Desigualdad, ira, resentimiento y nihilismo se unen a las agendas verde y
violeta, que se erigen, de nuevo, con todas sus paradojas, como las únicas
capaces de marcar trazos constructivos que esbocen al menos un borrador de
conciencia global mediante una carga incendiaria lanzada al corazón del
sistema, desde el baile feminista de las chilenas hasta la niña Greta Thunberg,
convertida, nos guste o no, en símbolo de la fortaleza de la voz de los
jóvenes, quienes sienten que solo ella puede hablar en su nombre.

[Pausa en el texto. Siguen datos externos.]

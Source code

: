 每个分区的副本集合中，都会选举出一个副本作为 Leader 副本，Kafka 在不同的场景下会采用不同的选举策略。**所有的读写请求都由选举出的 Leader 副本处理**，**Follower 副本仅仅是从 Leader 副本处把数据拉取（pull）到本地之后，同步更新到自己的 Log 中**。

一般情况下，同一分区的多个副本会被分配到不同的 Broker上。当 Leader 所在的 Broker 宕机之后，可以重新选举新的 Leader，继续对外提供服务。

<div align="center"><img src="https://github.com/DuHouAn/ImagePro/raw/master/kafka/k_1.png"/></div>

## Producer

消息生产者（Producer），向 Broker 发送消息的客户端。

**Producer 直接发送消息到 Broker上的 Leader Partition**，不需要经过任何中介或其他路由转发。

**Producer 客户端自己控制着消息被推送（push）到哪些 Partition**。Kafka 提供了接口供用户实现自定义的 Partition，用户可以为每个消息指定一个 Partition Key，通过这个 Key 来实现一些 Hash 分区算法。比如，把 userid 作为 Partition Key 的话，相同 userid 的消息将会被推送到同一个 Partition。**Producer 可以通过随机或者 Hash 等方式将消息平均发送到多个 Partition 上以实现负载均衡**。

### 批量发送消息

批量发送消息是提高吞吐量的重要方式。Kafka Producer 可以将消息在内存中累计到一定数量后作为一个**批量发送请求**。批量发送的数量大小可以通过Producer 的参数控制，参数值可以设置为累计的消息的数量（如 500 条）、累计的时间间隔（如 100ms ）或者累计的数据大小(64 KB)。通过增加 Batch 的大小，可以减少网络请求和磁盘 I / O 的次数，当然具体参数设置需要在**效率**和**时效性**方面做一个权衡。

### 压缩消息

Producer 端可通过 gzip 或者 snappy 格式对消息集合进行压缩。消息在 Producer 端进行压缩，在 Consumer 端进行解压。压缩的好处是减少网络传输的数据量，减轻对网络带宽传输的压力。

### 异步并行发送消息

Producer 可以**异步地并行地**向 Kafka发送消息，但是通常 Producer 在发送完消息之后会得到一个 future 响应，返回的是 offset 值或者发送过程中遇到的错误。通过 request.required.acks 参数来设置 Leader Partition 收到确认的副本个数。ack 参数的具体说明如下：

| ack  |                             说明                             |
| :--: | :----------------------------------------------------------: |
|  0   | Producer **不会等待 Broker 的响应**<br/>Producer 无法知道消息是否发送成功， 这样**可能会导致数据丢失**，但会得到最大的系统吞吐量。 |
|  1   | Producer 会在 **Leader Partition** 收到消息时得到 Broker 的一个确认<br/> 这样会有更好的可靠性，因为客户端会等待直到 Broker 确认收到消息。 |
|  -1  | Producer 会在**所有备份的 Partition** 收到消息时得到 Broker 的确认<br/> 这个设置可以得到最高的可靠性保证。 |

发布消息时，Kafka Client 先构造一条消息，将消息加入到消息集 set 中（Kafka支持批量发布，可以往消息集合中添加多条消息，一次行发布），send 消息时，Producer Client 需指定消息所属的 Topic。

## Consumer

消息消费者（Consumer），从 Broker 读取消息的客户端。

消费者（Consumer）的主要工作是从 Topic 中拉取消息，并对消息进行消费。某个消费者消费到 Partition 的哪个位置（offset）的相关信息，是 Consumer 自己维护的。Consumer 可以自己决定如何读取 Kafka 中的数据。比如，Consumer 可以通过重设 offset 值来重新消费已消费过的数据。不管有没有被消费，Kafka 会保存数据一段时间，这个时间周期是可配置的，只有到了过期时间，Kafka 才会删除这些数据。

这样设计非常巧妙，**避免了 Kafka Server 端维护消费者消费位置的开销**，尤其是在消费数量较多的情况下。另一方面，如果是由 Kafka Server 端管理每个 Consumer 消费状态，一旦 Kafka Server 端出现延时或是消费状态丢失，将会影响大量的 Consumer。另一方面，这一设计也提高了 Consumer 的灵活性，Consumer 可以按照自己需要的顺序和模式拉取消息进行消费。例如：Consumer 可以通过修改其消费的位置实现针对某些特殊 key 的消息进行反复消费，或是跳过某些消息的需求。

En realidad, siempre fue así: la lucha política es
un movimiento pendular. Pero ¿por qué de repente parece que el mundo se mueva
más deprisa? Ahora que entramos en los años veinte del siglo XXI, tal vez
podamos recordar esa “electricidad cosquilleante” con la que nuestros
historiadores describieron el gran momento de fractura de los Roaring Twenties
del viejo siglo XX, donde todo, las jerarquías sociales, las viejas expresiones
de autoridad, los vínculos de pertenencia, la propia identidad de Occidente,
incluso las formas tradicionales de la masculinidad, se vio socavado por un
impulso vital que parecía imparable y que se detuvo violentamente en seco. O
podríamos volver los ojos a la era Nixon y los convulsos años setenta, cuando
todo parecía a punto de estallar. Porque ya hemos estado aquí, aunque todo sea
a la vez igual y diferente. Hoy nuestro desafío tal vez radique en identificar
los elementos novedosos en un escenario vertiginoso e incierto, pero también en
reconocer aquello que quizá hayamos olvidado bajo la opulencia aparente de
nuestros últimos 50 años. Bienvenidos a la nueva era del descontento.